BEGIN

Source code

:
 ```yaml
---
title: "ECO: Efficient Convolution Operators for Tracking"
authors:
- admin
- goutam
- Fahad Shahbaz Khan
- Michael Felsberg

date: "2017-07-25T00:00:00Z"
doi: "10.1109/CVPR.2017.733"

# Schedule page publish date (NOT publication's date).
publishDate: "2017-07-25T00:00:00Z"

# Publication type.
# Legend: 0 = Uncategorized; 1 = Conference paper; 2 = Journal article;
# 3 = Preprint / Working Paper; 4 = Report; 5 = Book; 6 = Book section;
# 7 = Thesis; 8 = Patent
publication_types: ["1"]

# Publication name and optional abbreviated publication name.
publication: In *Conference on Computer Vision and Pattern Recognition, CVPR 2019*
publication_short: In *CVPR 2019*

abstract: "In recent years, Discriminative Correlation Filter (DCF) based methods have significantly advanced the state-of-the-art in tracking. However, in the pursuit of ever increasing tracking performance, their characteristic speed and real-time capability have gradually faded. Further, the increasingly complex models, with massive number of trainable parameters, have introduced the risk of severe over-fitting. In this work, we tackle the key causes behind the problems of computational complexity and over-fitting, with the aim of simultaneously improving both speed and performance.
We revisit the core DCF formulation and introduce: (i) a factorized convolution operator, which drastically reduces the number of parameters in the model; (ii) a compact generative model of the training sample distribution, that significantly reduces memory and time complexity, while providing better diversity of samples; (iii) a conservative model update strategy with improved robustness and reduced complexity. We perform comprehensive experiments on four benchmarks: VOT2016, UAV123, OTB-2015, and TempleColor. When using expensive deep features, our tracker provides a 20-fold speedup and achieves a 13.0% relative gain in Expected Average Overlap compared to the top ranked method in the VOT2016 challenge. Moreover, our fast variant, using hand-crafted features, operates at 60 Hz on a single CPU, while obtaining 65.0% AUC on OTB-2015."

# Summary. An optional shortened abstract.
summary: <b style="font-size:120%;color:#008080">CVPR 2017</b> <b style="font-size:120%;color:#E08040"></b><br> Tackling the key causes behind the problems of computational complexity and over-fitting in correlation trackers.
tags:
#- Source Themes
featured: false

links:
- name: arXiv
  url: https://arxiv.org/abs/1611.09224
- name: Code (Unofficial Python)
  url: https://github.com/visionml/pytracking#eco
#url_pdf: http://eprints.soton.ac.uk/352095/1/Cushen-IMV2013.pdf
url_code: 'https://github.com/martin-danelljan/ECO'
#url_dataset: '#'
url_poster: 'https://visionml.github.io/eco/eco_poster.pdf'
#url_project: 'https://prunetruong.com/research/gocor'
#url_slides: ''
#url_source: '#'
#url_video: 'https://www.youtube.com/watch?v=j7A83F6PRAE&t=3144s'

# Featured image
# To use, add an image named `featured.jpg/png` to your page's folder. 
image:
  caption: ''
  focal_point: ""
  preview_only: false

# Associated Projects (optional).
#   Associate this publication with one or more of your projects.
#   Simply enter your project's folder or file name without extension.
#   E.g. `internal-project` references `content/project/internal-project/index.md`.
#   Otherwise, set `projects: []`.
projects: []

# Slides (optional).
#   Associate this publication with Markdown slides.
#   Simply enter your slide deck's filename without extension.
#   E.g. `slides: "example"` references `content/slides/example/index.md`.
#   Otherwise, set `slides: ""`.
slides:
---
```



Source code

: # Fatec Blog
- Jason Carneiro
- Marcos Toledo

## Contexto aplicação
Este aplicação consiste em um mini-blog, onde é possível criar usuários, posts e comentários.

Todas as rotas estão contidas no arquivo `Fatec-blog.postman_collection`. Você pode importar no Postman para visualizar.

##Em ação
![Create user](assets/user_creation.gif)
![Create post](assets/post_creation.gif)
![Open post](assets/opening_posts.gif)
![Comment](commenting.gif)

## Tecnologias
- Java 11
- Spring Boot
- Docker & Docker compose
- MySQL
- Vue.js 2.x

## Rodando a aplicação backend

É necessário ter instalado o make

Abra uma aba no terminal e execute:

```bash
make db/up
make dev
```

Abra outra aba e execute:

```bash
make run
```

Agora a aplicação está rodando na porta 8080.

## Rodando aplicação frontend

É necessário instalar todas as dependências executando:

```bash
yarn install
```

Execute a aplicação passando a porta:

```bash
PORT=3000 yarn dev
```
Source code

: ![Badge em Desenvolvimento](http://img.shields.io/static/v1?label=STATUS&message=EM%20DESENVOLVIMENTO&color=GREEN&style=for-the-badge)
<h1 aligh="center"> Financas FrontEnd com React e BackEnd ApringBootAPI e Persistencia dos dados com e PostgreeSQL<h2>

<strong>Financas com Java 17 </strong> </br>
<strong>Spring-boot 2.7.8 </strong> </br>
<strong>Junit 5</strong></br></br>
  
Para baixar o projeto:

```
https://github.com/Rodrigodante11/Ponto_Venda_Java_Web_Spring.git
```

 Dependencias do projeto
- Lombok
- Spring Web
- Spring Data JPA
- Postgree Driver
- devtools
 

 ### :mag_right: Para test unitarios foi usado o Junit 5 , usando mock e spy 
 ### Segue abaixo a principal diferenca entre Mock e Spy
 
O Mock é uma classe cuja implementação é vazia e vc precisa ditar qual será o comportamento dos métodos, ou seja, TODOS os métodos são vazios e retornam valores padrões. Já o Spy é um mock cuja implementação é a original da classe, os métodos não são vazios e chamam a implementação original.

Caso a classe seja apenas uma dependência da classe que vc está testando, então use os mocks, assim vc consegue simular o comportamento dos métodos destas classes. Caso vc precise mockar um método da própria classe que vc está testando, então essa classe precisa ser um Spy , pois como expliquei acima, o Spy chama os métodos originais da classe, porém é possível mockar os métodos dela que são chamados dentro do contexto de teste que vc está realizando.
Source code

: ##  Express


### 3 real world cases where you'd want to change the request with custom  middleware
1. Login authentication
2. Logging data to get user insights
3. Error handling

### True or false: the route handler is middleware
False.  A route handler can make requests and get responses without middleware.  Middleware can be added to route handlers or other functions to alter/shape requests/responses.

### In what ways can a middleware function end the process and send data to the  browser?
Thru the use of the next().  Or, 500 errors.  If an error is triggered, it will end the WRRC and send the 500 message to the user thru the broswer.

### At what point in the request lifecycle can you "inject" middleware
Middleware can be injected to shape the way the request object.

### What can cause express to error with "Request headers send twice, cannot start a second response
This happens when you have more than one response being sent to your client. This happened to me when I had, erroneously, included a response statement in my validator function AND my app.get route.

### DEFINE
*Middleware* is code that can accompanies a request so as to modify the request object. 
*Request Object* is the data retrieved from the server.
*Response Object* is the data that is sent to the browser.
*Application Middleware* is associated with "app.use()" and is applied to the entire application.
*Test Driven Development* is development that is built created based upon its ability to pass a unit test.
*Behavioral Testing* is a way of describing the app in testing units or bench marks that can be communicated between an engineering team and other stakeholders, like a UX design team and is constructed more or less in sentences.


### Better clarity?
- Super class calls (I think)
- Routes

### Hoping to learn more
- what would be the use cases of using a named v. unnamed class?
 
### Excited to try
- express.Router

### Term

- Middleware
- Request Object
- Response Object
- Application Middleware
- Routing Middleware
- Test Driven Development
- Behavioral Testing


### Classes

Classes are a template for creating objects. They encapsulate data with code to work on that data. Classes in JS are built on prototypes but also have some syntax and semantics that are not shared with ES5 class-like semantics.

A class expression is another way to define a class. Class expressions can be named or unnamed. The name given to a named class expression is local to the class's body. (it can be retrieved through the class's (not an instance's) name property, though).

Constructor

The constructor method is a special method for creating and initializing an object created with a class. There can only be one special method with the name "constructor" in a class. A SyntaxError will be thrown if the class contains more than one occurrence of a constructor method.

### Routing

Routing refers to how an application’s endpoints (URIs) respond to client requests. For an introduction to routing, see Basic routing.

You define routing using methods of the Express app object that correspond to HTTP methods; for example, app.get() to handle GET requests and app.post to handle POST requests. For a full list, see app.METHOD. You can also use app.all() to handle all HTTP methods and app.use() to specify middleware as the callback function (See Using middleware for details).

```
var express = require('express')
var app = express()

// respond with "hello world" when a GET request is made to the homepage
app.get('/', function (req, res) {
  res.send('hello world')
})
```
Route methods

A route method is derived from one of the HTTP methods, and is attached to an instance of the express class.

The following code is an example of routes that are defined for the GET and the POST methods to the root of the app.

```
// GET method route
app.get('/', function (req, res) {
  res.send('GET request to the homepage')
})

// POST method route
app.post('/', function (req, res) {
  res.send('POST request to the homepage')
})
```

END

== Task statement ==
Provide only the count of lines within the entries above that include the string "Junit".

== Result of this task ==
2